GOAL OF THE EXERCISE =>
Where an image occurs, skip it and print the rest of the records verbatim.

[Stored data]

################

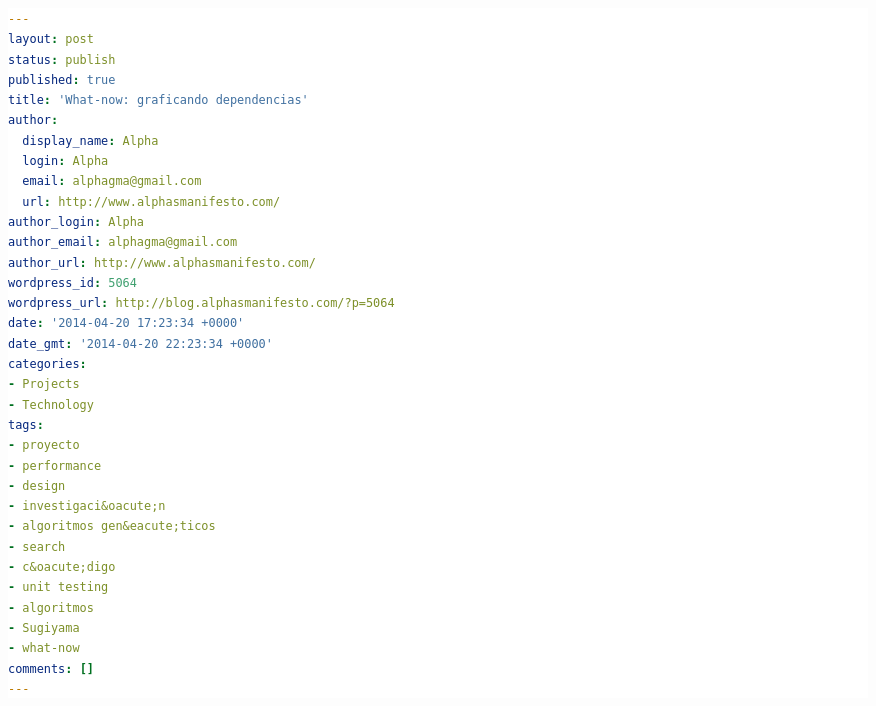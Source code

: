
 ```yaml
---
layout: post
status: publish
published: true
title: 'What-now: graficando dependencias'
author:
  display_name: Alpha
  login: Alpha
  email: alphagma@gmail.com
  url: http://www.alphasmanifesto.com/
author_login: Alpha
author_email: alphagma@gmail.com
author_url: http://www.alphasmanifesto.com/
wordpress_id: 5064
wordpress_url: http://blog.alphasmanifesto.com/?p=5064
date: '2014-04-20 17:23:34 +0000'
date_gmt: '2014-04-20 22:23:34 +0000'
categories:
- Projects
- Technology
tags:
- proyecto
- performance
- design
- investigaci&oacute;n
- algoritmos gen&eacute;ticos
- search
- c&oacute;digo
- unit testing
- algoritmos
- Sugiyama
- what-now
comments: []
---
```

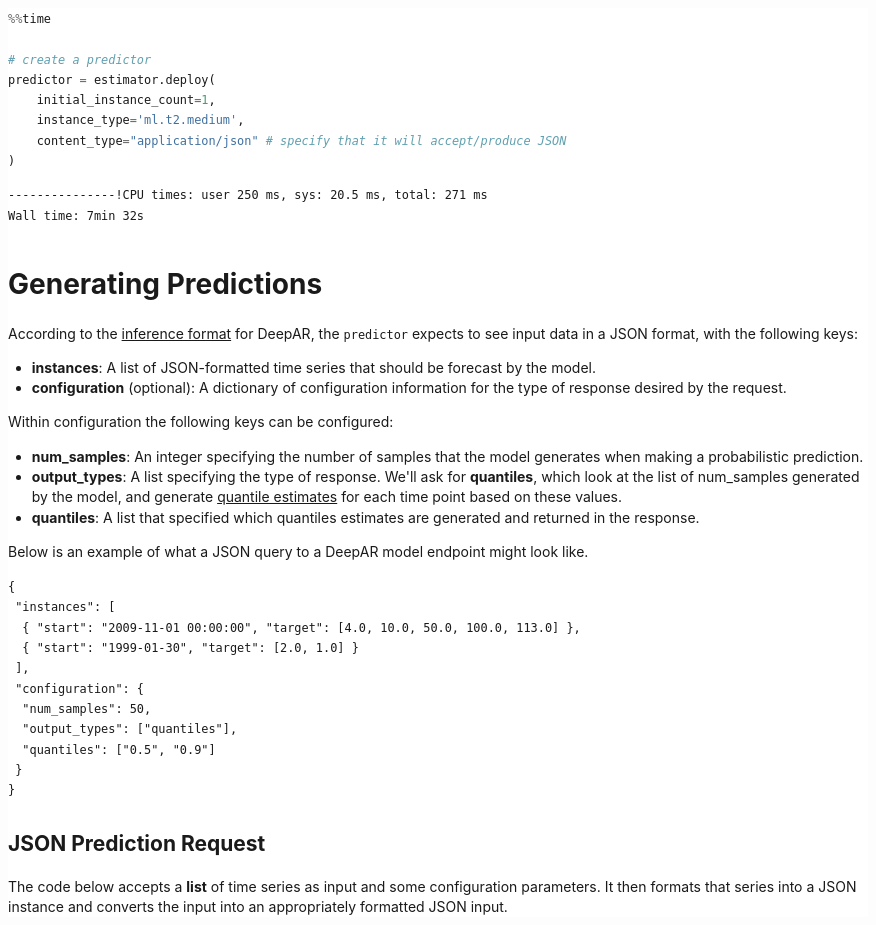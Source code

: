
 ```python
%%time

# create a predictor
predictor = estimator.deploy(
    initial_instance_count=1,
    instance_type='ml.t2.medium',
    content_type="application/json" # specify that it will accept/produce JSON
)
```

    ---------------!CPU times: user 250 ms, sys: 20.5 ms, total: 271 ms
    Wall time: 7min 32s

# Generating Predictions

According to the [inference format](https://docs.aws.amazon.com/sagemaker/latest/dg/deepar-in-formats.html)
for DeepAR, the `predictor` expects to see input data in a JSON format, with the following keys:

* **instances**: A list of JSON-formatted time series that should be forecast by the model.
* **configuration** (optional): A dictionary of configuration information for the type of response desired by the request.

Within configuration the following keys can be configured:

* **num_samples**: An integer specifying the number of samples that the model generates when making
  a probabilistic prediction.
* **output_types**: A list specifying the type of response. We'll ask for **quantiles**, which look
  at the list of num_samples generated by the model, and generate [quantile estimates](https://en.wikipedia.org/wiki/Quantile)
  for each time point based on these values.
* **quantiles**: A list that specified which quantiles estimates are generated and returned in the response.

Below is an example of what a JSON query to a DeepAR model endpoint might look like.

```
{
 "instances": [
  { "start": "2009-11-01 00:00:00", "target": [4.0, 10.0, 50.0, 100.0, 113.0] },
  { "start": "1999-01-30", "target": [2.0, 1.0] }
 ],
 "configuration": {
  "num_samples": 50,
  "output_types": ["quantiles"],
  "quantiles": ["0.5", "0.9"]
 }
}
```

## JSON Prediction Request

The code below accepts a **list** of time series as input and some configuration parameters. It then
formats that series into a JSON instance and converts the input into an appropriately formatted
JSON input.
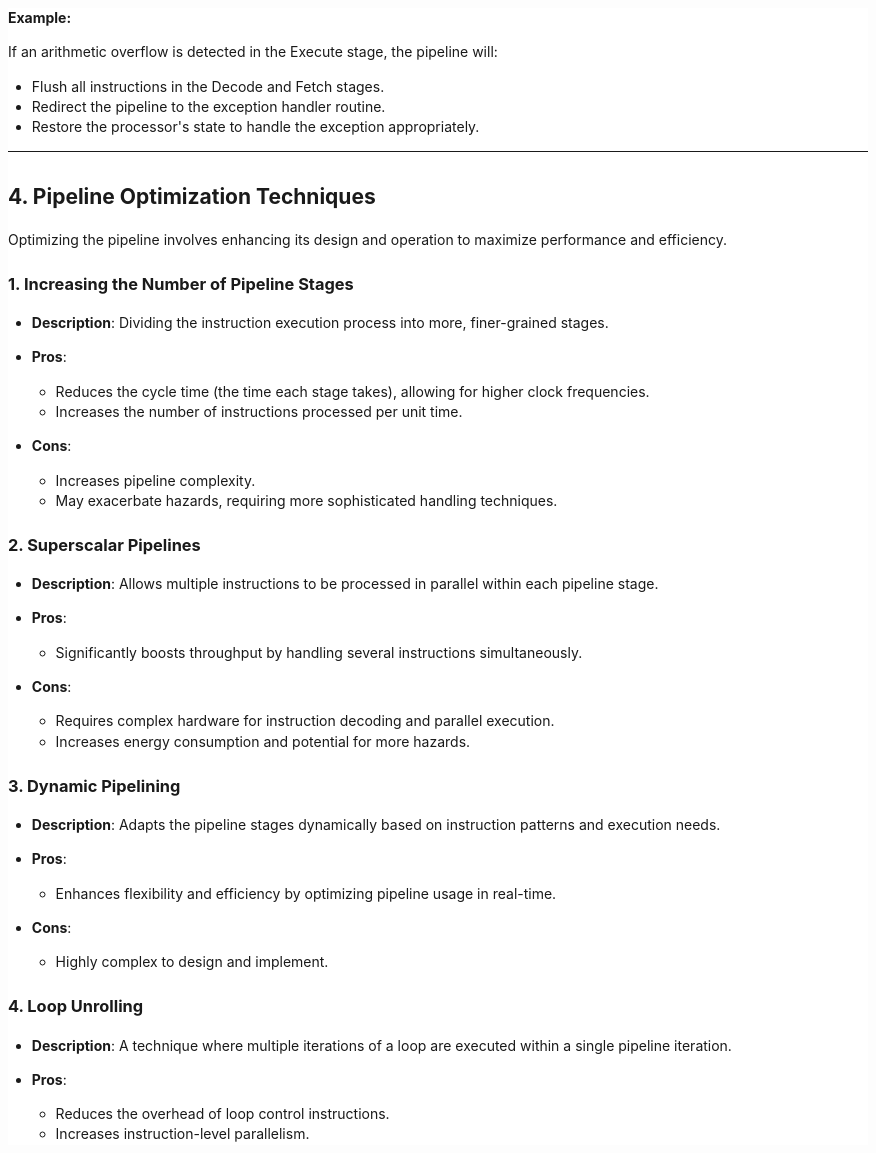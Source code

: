 **Example:**

If an arithmetic overflow is detected in the Execute stage, the pipeline will:
- Flush all instructions in the Decode and Fetch stages.
- Redirect the pipeline to the exception handler routine.
- Restore the processor's state to handle the exception appropriately.

---

## 4. **Pipeline Optimization Techniques**

Optimizing the pipeline involves enhancing its design and operation to maximize performance and efficiency.

### **1. Increasing the Number of Pipeline Stages**

- **Description**: Dividing the instruction execution process into more, finer-grained stages.
  
- **Pros**:
  - Reduces the cycle time (the time each stage takes), allowing for higher clock frequencies.
  - Increases the number of instructions processed per unit time.

- **Cons**:
  - Increases pipeline complexity.
  - May exacerbate hazards, requiring more sophisticated handling techniques.

### **2. Superscalar Pipelines**

- **Description**: Allows multiple instructions to be processed in parallel within each pipeline stage.
  
- **Pros**:
  - Significantly boosts throughput by handling several instructions simultaneously.
  
- **Cons**:
  - Requires complex hardware for instruction decoding and parallel execution.
  - Increases energy consumption and potential for more hazards.

### **3. Dynamic Pipelining**

- **Description**: Adapts the pipeline stages dynamically based on instruction patterns and execution needs.
  
- **Pros**:
  - Enhances flexibility and efficiency by optimizing pipeline usage in real-time.
  
- **Cons**:
  - Highly complex to design and implement.

### **4. Loop Unrolling**

- **Description**: A technique where multiple iterations of a loop are executed within a single pipeline iteration.
  
- **Pros**:
  - Reduces the overhead of loop control instructions.
  - Increases instruction-level parallelism.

################

ANSWER FOR THIS EXERCISE =>
Source code

:
 ```yaml
---
layout: post
status: publish
published: true
title: 'What-now: graficando dependencias'
author:
  display_name: Alpha
  login: Alpha
  email: alphagma@gmail.com
  url: http://www.alphasmanifesto.com/
author_login: Alpha
author_email: alphagma@gmail.com
author_url: http://www.alphasmanifesto.com/
wordpress_id: 5064
wordpress_url: http://blog.alphasmanifesto.com/?p=5064
date: '2014-04-20 17:23:34 +0000'
date_gmt: '2014-04-20 22:23:34 +0000'
categories:
- Projects
- Technology
tags:
- proyecto
- performance
- design
- investigaci&oacute;n
- algoritmos gen&eacute;ticos
- search
- c&oacute;digo
- unit testing
- algoritmos
- Sugiyama
- what-now
comments: []
---
```

Source code

:
 ```python
%%time

# create a predictor
predictor = estimator.deploy(
    initial_instance_count=1,
    instance_type='ml.t2.medium',
    content_type="application/json" # specify that it will accept/produce JSON
)
```

    ---------------!CPU times: user 250 ms, sys: 20.5 ms, total: 271 ms
    Wall time: 7min 32s

# Generating Predictions

According to the [inference format](https://docs.aws.amazon.com/sagemaker/latest/dg/deepar-in-formats.html)
for DeepAR, the `predictor` expects to see input data in a JSON format, with the following keys:

* **instances**: A list of JSON-formatted time series that should be forecast by the model.
* **configuration** (optional): A dictionary of configuration information for the type of response desired by the request.

Within configuration the following keys can be configured:

* **num_samples**: An integer specifying the number of samples that the model generates when making
  a probabilistic prediction.
* **output_types**: A list specifying the type of response. We'll ask for **quantiles**, which look
  at the list of num_samples generated by the model, and generate [quantile estimates](https://en.wikipedia.org/wiki/Quantile)
  for each time point based on these values.
* **quantiles**: A list that specified which quantiles estimates are generated and returned in the response.

Below is an example of what a JSON query to a DeepAR model endpoint might look like.

```
{
 "instances": [
  { "start": "2009-11-01 00:00:00", "target": [4.0, 10.0, 50.0, 100.0, 113.0] },
  { "start": "1999-01-30", "target": [2.0, 1.0] }
 ],
 "configuration": {
  "num_samples": 50,
  "output_types": ["quantiles"],
  "quantiles": ["0.5", "0.9"]
 }
}
```

## JSON Prediction Request

The code below accepts a **list** of time series as input and some configuration parameters. It then
formats that series into a JSON instance and converts the input into an appropriately formatted
JSON input.
Source code

: **Example:**

If an arithmetic overflow is detected in the Execute stage, the pipeline will:
- Flush all instructions in the Decode and Fetch stages.
- Redirect the pipeline to the exception handler routine.
- Restore the processor's state to handle the exception appropriately.

---

## 4. **Pipeline Optimization Techniques**

Optimizing the pipeline involves enhancing its design and operation to maximize performance and efficiency.

### **1. Increasing the Number of Pipeline Stages**

- **Description**: Dividing the instruction execution process into more, finer-grained stages.
  
- **Pros**:
  - Reduces the cycle time (the time each stage takes), allowing for higher clock frequencies.
  - Increases the number of instructions processed per unit time.

- **Cons**:
  - Increases pipeline complexity.
  - May exacerbate hazards, requiring more sophisticated handling techniques.

### **2. Superscalar Pipelines**

- **Description**: Allows multiple instructions to be processed in parallel within each pipeline stage.
  
- **Pros**:
  - Significantly boosts throughput by handling several instructions simultaneously.
  
- **Cons**:
  - Requires complex hardware for instruction decoding and parallel execution.
  - Increases energy consumption and potential for more hazards.

### **3. Dynamic Pipelining**

- **Description**: Adapts the pipeline stages dynamically based on instruction patterns and execution needs.
  
- **Pros**:
  - Enhances flexibility and efficiency by optimizing pipeline usage in real-time.
  
- **Cons**:
  - Highly complex to design and implement.

### **4. Loop Unrolling**

- **Description**: A technique where multiple iterations of a loop are executed within a single pipeline iteration.
  
- **Pros**:
  - Reduces the overhead of loop control instructions.
  - Increases instruction-level parallelism.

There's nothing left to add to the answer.